Outside of organizing vaccine distributions, McGivney also teaches classes to first- and second-year pharmacy students about the importance of local health networks while also coordinating wellness efforts with the PA Pharmacists Care Network and the Community Pharmacy Enhanced Services Network.
Much of her work as an educator is dedicated to orienting students in their course Community Pharmacist Practice II, where student pharmacists work in community pharmacies and assist patients. Even though COVID-19 forced many of her students out of their programs, McGivney is still dedicated to getting her students back to working with patients.
“I wouldn’t say that it was a challenge. I look at everything as a new puzzle,” McGivney said. “So I’m always up for the next thing and that, recognizing that we are in a pandemic, we’re all in this thing together.”
McGivney said she’s impressed by her students’ dedication to providing COVID-19 tests and educating patients about their medications at local Giant Eagle and Rite Aid pharmacies.
McGivney added that watching her students adapt to working in a pandemic is something that inspires her, impressing her with their dedication to serve their communities.
“My students always inspire me,” McGivney said. “And I’ve been amazed over the years that when I get stuck, it just takes one, it just takes one student.”
Brooke Kulusich, a third-year student who has known McGivney since her first year of pharmacy school, sees her as an inspiration as well. Kulusich had an internship last summer that was cancelled due to COVID-19.

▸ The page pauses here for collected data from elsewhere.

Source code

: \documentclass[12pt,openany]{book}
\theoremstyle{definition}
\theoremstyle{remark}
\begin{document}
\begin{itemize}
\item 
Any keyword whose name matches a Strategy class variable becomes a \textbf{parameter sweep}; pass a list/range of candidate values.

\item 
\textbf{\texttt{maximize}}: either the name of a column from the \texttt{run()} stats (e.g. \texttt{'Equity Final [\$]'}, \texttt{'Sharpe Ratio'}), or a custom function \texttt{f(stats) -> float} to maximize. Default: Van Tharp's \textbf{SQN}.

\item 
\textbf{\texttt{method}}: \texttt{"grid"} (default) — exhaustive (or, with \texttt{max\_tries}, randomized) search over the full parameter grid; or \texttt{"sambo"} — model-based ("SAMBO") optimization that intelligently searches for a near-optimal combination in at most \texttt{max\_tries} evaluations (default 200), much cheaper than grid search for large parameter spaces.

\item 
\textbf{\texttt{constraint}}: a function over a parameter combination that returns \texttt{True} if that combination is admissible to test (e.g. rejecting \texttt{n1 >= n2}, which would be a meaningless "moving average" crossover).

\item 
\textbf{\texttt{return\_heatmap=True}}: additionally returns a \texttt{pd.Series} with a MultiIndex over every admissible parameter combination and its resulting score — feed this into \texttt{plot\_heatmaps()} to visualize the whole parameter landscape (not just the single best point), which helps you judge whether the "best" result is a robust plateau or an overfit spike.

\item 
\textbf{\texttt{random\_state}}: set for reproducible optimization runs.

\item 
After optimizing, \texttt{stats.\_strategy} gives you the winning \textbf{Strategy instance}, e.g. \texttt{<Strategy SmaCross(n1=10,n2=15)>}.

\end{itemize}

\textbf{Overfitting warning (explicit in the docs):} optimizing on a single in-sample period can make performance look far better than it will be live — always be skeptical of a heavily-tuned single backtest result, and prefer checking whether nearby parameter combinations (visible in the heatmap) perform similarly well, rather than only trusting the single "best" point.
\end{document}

“When I learned that my summer internship had been cancelled due to the COVID-19 pandemic, Dr. McGivney was the first person I told,” Kulusich said. “While I was tempted to wallow in my disappointment, Dr. McGivney was already rattling off alternative plans to make the most of my summer and connect me with experiences that would align with my career goals. I know she would do this for any of her students.”
Throughout her time as a practitioner, McGivney has taught her students to take the time to really listen to their patients. She feels that being a primary contact for people is crucial to her role as a pharmacist.

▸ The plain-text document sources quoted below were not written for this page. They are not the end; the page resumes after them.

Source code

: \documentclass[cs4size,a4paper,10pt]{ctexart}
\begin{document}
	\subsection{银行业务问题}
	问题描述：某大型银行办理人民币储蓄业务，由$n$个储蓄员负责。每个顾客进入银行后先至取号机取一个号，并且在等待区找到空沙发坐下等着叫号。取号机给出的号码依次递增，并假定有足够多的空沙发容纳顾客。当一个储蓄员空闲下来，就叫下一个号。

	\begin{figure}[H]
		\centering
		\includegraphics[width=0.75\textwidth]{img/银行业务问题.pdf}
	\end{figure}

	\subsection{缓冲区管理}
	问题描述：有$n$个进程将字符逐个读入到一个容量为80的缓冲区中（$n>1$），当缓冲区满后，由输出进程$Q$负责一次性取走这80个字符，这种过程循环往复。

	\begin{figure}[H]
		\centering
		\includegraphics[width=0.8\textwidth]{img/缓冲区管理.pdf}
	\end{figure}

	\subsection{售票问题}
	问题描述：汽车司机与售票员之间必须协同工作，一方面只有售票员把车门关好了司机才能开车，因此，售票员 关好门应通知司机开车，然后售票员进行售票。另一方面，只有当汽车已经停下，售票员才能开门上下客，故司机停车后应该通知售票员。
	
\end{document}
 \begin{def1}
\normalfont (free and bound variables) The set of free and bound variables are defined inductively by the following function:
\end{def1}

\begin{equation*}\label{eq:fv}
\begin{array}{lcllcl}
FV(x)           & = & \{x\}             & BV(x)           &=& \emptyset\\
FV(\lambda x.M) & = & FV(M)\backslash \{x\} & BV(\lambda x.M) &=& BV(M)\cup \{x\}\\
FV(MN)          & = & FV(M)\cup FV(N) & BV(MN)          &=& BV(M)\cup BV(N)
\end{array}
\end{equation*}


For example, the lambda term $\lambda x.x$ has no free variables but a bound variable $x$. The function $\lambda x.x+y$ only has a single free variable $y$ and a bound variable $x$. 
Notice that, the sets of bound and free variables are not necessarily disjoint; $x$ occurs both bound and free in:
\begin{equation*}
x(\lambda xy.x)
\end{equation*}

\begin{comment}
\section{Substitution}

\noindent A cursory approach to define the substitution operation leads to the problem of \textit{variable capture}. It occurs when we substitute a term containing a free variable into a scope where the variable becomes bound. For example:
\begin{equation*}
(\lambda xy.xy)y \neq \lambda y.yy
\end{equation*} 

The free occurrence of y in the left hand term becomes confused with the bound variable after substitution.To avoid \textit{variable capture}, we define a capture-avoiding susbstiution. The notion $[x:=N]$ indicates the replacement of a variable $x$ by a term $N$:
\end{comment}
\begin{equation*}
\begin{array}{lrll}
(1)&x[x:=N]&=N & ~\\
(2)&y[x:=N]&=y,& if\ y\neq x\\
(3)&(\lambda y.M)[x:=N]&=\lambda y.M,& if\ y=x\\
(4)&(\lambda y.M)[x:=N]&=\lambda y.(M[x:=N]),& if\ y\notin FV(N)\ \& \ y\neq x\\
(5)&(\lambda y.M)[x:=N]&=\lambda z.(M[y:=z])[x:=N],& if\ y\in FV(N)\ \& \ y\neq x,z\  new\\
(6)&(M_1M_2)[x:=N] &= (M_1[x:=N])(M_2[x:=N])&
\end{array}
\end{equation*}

“Pharmacists are in this really unique space where people can just walk in and talk to us,” McGivney said. “We’re the front door of health care. You can talk to pharmacists any time the door is open. And those doors stayed open, even during COVID.”
Tharp-Gilliam expressed in an email to McGivney after the Homewood and Hill District clinics how impressed she was with McGivney’s efforts to train her students to be attentive to the needs of others.
“Your students are a testament to the training they’re receiving. Your program is obviously doing an extraordinary job training the next generation of pharmacists,” Tharp-Gilliam said. “I say that because it’s not possible that every single person would have come into the program with the same high level of care and concern for a community outside their own.”
With a careful balance of hearing and teaching her patients, McGivney aims to meet the goals of both the health care system and the people that she serves. This balance is something she hopes to impart on her students as they continue to grow as pharmacists and community members.
“That’s why I teach,” McGivney said. “We’re teaching and supporting and, we hope, inspiring the students to care for the people in any community anywhere they are, to take care of their needs.”